[MATERIAL FOR THIS TASK]

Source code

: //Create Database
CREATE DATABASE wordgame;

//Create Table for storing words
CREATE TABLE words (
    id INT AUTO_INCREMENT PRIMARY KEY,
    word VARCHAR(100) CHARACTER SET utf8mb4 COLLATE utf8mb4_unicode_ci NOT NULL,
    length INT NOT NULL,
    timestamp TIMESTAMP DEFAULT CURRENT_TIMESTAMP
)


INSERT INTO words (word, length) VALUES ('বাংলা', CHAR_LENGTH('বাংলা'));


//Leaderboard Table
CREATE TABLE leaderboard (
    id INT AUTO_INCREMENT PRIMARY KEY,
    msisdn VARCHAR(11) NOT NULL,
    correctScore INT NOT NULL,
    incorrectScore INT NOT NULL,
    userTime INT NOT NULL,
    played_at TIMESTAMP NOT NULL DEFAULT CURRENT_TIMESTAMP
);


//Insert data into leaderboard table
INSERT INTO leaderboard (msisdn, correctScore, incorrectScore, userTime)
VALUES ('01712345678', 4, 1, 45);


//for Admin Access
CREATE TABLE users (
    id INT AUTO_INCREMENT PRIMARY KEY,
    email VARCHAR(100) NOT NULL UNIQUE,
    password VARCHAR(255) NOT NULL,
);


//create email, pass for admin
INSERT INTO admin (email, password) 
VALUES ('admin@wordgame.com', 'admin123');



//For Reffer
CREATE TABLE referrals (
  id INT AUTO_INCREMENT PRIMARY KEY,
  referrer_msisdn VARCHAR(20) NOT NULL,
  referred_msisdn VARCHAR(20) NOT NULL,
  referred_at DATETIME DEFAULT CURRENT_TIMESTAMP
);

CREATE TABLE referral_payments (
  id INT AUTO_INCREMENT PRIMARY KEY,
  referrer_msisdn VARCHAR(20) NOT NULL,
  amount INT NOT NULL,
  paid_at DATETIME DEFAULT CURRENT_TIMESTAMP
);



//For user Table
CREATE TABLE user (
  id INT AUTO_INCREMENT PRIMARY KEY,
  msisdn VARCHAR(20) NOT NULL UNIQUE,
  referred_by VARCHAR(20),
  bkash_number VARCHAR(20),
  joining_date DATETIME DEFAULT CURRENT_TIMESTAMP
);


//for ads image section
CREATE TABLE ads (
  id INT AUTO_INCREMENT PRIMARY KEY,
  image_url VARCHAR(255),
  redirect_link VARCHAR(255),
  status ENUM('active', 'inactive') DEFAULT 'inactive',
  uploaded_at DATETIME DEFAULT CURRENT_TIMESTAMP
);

...

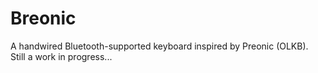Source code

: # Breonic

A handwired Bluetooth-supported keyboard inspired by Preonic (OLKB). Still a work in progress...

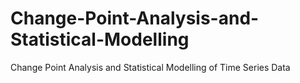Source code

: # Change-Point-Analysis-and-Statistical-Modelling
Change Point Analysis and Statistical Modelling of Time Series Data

[WHAT TO WORK ON] Based on the entries above, please count how many lines contain the string "userTime", and reply with the figure only.

[EXERCISE RESPONSE] 2